New details have emerged in recent court filings about United Furniture Industries’ financial health leading up to the company’s abrupt decision to cease operations two days before Thanksgiving.
Besides filing a petition Friday to force Mississippi-based United Furniture and its 10 affiliates into Chapter 7 bankruptcy proceedings, Wells Fargo Bank submitted a 377-page emergency motion seeking the appointment of an interim trustee.
In its motion, Wells Fargo asserts that UFI management contacted the bank “with little prior notice” on Nov. 21 — the same day the furniture manufacturer shuttered operations — advising the bank that it needed “substantial capital immediately” or it would not be able to fund continued operations.
“Wells Fargo advised UFI’s management that it could not agree to the request for additional funding on such short notice without additional information, including a budget for restructuring purposes and internal credit committee approval,” according to the emergency motion.

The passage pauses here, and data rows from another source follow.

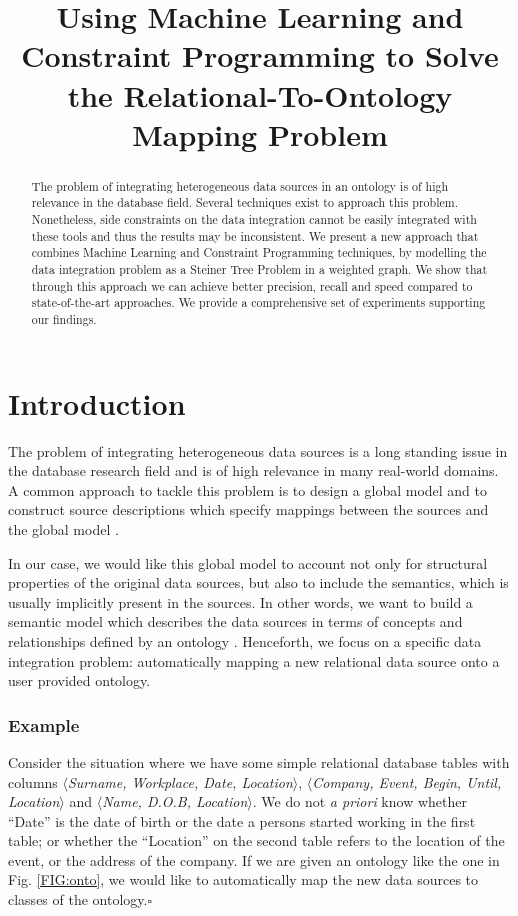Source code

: \documentclass[letterpaper]{article} %
\begin{document}
%
\title{Using Machine Learning and Constraint Programming to Solve the 
Relational-To-Ontology Mapping Problem}
\author{}
\maketitle
\begin{abstract}
The problem of integrating heterogeneous data sources in an ontology is of high 
relevance in the database field. Several techniques exist to approach this 
problem. Nonetheless, side constraints on the data integration cannot be easily 
integrated with these tools and thus the results may be inconsistent. We 
present a new approach that combines Machine Learning and 
Constraint Programming techniques, by modelling the data integration problem as 
a Steiner Tree Problem in a weighted graph. We show that through this approach 
we can achieve better precision, recall and speed compared to state-of-the-art 
approaches. We provide a comprehensive set of experiments supporting our 
findings.
\end{abstract}

\section{Introduction}
The problem of integrating heterogeneous data sources is a long standing issue 
in the database research field and is of high relevance in many real-world 
domains.
A common approach to tackle this problem is to design a global model and to
construct source descriptions which specify mappings between the sources and
the global model \cite{doan2012principles}.

In our case, we would like this global model to account
not only for structural properties of the original data sources, but also to 
include the semantics, which is usually implicitly present in the sources. In 
other words, we want to build a semantic model which describes the data sources 
in terms of concepts and relationships defined by an ontology 
\cite{Taheriyan2013}. Henceforth, we 
focus on a specific data integration problem: automatically mapping a new 
relational data source onto a user provided ontology.

\subsubsection{Example} Consider the situation where we have some simple 
relational database tables with columns $\langle$\textit{Surname, 
Workplace, Date, Location}$\rangle$, 
$\langle$\textit{Company, Event, Begin, Until, Location}$\rangle$ and 
$\langle$\textit{Name, D.O.B, Location}$\rangle$. We do not \textit{a priori} 
know whether ``Date'' is the date of birth or the date a persons started 
working in the first table; or whether the ``Location'' on the second table 
refers to the location of the event, or the address of the company. 
If we are given an ontology like the one in Fig. \ref{FIG:onto}, we would like 
to automatically map the new data sources to classes of the 
ontology.$\square$
\end{document}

Later that day, United Furniture’s management advised Wells Fargo that it had decided “to immediately cease operations and lay off all of its employees effective immediately,” according to court documents.
Citing “unforeseen business circumstances,” United Furniture’s management fired more than 2,700 employees and truck drivers either by email or text late Monday, notifying them not to report to work on Tuesday.
UFI’s ‘disorderly closure’
Wells Fargo claims in the lengthy emergency motion that United Furniture owes it more than $99 million in secured debt, excluding interest, fees and expenses. The bank also outlines why it, along with two creditors, filed the involuntary Chapter 7 petition in U.S. Bankruptcy Court for the Northern District of Mississippi.
“The abrupt shutdown of United Furniture Industries, Inc. (‘UFI’) by company owners has adversely affected thousands of UFI’s employees, vendors, customers, and creditors,” Wells Fargo said in a statement. “Wells Fargo has been diligently working to help those impacted by UFI’s disorderly closure. After analyzing all possible options, we have determined the best way to proceed is through an organized and formal court process to properly handle all issues that have come to light after the company’s decision to close its doors. Our hope is that with court supervision, everyone impacted will be treated fairly.”
The court filing states that Wells Fargo entered into a credit agreement to provide a revolving credit facility of up to $130 million to United Furniture and its related entities in January 2021. The agreement had been amended four times — March 8, 2021, Jan. 31, 2022, June 30, 2022, and July 1, 2022 — over a two-year period.
A source familiar with the furniture manufacturer’s abrupt closure said company owner David Belford had rehired United Furniture’s former controller, Kimberly Harper, as CFO to help with the company’s wind down. In early December, Belford, who also serves as chairman of the board of directors, also hired Chicago-based attorney Mark S. Melickian of Sugar Felsenthal Grais & Helsinger to assist UFI’s lenders in liquidating assets. Melickian leads the firm’s restructuring, insolvency and special situations practice group, according to its website.
As of publication, Harper and Melickian had not responded to FreightWaves’ repeated requests seeking comment.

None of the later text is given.